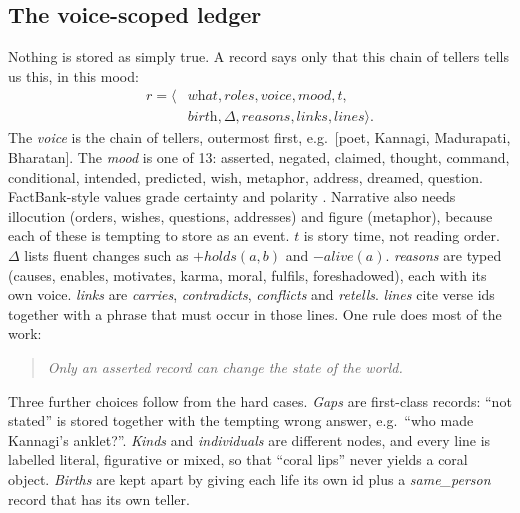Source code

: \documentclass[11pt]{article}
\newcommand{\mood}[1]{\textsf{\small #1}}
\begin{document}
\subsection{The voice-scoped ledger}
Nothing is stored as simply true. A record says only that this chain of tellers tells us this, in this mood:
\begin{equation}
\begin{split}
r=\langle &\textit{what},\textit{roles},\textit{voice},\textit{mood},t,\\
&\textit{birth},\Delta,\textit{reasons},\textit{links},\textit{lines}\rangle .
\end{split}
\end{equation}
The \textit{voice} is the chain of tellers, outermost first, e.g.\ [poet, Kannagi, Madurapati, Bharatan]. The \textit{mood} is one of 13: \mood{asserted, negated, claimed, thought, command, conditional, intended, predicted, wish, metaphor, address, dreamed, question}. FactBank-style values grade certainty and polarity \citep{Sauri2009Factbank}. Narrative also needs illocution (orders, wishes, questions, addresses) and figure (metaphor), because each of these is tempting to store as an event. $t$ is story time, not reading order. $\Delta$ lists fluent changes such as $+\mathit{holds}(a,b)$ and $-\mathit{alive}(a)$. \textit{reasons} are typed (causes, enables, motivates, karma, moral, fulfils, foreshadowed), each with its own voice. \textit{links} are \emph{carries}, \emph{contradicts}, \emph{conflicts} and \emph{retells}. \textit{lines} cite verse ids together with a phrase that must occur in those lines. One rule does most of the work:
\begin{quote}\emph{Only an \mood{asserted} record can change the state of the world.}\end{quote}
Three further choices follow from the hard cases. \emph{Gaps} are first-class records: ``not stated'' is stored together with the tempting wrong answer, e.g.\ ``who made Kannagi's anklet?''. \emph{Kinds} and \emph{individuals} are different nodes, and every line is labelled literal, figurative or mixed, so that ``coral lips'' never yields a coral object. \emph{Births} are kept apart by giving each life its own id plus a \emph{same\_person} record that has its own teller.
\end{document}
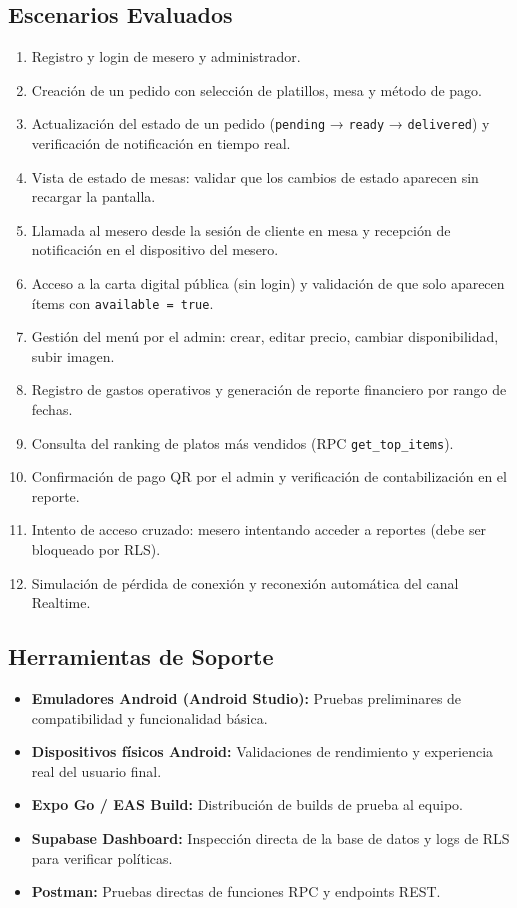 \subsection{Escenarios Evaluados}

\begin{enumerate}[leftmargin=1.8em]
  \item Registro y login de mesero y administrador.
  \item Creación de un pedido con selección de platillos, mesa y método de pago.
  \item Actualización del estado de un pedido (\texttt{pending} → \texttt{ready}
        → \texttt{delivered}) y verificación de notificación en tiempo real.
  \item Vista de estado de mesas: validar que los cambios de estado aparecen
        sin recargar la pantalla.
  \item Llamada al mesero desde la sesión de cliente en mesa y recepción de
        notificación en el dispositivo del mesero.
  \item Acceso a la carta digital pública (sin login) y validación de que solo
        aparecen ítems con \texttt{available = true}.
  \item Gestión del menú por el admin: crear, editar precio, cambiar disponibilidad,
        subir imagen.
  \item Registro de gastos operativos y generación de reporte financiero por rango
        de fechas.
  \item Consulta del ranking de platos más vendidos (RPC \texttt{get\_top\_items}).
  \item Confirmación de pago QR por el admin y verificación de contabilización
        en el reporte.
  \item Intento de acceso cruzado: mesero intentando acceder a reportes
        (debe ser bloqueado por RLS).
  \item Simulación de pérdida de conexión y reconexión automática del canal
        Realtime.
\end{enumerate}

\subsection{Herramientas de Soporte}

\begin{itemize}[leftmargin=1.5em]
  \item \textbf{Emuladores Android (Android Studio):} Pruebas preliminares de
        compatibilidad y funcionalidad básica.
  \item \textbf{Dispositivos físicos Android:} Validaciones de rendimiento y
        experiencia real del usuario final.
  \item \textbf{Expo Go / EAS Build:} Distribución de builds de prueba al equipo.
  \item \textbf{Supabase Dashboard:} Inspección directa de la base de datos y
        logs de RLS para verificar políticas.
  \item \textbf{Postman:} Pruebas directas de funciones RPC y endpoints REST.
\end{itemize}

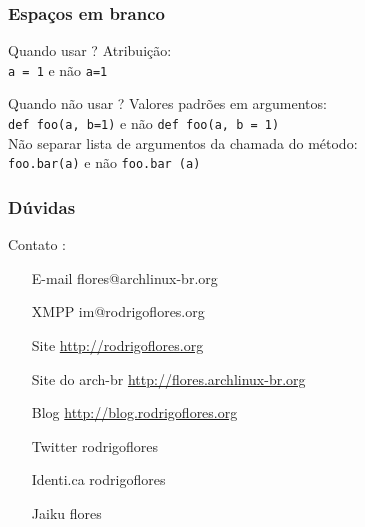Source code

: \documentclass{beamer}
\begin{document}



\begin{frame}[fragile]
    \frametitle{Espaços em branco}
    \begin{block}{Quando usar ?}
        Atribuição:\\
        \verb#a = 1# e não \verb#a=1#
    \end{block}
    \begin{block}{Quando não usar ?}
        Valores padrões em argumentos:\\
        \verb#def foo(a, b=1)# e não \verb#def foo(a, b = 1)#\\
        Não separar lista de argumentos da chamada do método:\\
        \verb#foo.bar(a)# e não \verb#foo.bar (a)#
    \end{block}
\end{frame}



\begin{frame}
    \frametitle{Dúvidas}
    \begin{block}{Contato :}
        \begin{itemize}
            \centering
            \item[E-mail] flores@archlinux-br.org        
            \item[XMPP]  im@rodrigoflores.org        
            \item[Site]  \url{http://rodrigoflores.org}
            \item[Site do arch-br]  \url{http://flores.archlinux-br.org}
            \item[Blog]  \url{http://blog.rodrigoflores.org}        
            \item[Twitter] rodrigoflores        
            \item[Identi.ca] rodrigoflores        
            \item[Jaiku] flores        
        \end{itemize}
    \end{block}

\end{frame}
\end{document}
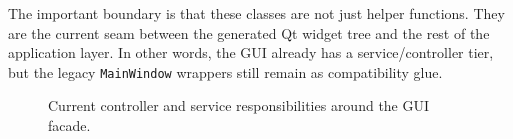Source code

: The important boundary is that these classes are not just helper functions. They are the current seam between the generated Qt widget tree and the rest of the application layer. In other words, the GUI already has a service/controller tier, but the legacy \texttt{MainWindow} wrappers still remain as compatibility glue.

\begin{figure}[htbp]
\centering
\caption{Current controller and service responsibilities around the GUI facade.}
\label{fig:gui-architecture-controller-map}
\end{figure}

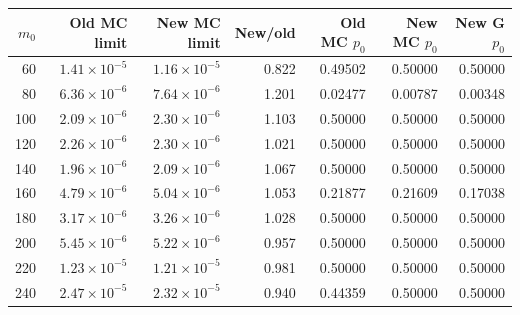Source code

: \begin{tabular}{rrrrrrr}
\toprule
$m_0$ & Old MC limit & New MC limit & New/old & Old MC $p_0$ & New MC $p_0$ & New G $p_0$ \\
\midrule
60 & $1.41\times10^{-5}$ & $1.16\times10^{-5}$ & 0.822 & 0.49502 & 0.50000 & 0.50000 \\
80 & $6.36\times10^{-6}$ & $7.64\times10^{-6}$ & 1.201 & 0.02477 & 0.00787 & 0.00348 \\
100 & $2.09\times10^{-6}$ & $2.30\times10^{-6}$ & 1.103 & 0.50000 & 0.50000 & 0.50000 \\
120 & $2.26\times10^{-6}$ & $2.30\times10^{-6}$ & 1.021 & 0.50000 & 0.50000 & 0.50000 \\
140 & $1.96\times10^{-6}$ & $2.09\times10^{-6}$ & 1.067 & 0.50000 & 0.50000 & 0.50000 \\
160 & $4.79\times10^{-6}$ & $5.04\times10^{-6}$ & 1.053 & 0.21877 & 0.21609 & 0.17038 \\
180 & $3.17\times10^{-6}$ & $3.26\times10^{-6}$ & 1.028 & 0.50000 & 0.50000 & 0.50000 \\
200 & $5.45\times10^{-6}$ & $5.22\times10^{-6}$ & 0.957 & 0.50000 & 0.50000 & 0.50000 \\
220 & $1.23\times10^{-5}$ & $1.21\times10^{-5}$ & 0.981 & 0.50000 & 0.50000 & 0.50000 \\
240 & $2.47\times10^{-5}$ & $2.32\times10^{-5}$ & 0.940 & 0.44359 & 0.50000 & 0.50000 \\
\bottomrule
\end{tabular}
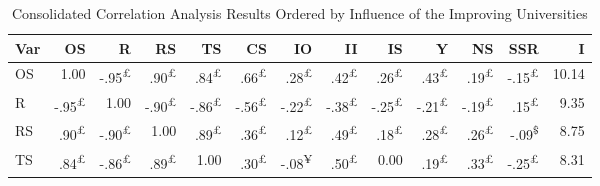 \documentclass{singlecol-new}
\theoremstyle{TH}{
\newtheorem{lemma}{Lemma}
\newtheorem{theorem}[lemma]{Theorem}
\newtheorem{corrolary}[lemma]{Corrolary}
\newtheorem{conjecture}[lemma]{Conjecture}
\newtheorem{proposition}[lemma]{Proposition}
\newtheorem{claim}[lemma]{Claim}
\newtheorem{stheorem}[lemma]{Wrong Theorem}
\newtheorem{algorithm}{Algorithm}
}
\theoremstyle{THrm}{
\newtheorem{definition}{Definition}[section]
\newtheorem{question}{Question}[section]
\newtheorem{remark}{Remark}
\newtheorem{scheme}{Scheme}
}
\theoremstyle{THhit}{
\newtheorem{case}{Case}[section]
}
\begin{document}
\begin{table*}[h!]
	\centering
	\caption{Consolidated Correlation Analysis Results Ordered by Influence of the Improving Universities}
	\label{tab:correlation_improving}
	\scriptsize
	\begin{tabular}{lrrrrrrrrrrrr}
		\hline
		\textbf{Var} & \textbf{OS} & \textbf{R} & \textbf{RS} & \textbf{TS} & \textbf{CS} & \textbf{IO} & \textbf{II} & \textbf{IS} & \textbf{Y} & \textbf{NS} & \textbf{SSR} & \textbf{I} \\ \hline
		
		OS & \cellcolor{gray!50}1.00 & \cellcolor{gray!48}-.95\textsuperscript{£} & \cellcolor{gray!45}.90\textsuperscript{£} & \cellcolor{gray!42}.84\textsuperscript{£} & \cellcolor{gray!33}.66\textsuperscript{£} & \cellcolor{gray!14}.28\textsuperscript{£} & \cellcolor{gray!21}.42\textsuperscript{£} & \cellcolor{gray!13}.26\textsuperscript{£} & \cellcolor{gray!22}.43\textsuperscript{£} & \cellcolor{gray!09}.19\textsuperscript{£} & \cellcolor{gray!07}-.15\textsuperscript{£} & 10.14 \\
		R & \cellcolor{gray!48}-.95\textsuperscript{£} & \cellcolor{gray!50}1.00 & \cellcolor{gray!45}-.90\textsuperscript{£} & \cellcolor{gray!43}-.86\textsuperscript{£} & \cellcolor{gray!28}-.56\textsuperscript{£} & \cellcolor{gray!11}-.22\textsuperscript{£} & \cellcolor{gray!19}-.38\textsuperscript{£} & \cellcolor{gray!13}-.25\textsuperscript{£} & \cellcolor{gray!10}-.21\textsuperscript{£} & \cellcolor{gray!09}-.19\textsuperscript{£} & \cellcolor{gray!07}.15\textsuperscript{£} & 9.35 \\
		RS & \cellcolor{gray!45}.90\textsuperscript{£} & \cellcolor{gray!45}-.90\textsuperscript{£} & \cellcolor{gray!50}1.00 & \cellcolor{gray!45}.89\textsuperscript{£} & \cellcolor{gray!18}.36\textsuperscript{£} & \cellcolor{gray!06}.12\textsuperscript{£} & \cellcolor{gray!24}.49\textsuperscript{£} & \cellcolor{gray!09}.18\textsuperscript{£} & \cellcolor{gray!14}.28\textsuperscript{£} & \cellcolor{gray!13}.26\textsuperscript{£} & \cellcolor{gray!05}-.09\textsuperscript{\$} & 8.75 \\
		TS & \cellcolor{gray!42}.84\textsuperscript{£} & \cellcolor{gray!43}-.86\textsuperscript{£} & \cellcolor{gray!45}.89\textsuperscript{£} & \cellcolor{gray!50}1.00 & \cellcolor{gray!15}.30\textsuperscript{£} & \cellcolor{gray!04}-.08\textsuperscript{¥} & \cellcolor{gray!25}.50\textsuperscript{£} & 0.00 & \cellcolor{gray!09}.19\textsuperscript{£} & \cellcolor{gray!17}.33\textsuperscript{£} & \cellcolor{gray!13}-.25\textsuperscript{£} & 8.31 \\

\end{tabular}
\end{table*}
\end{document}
● ● ● ● ● ● ●
◆ DESCRIPTION OF THE TASK
Report only the number of lines in the listing that contain the word "true".

◆ EXERCISE RESULT
2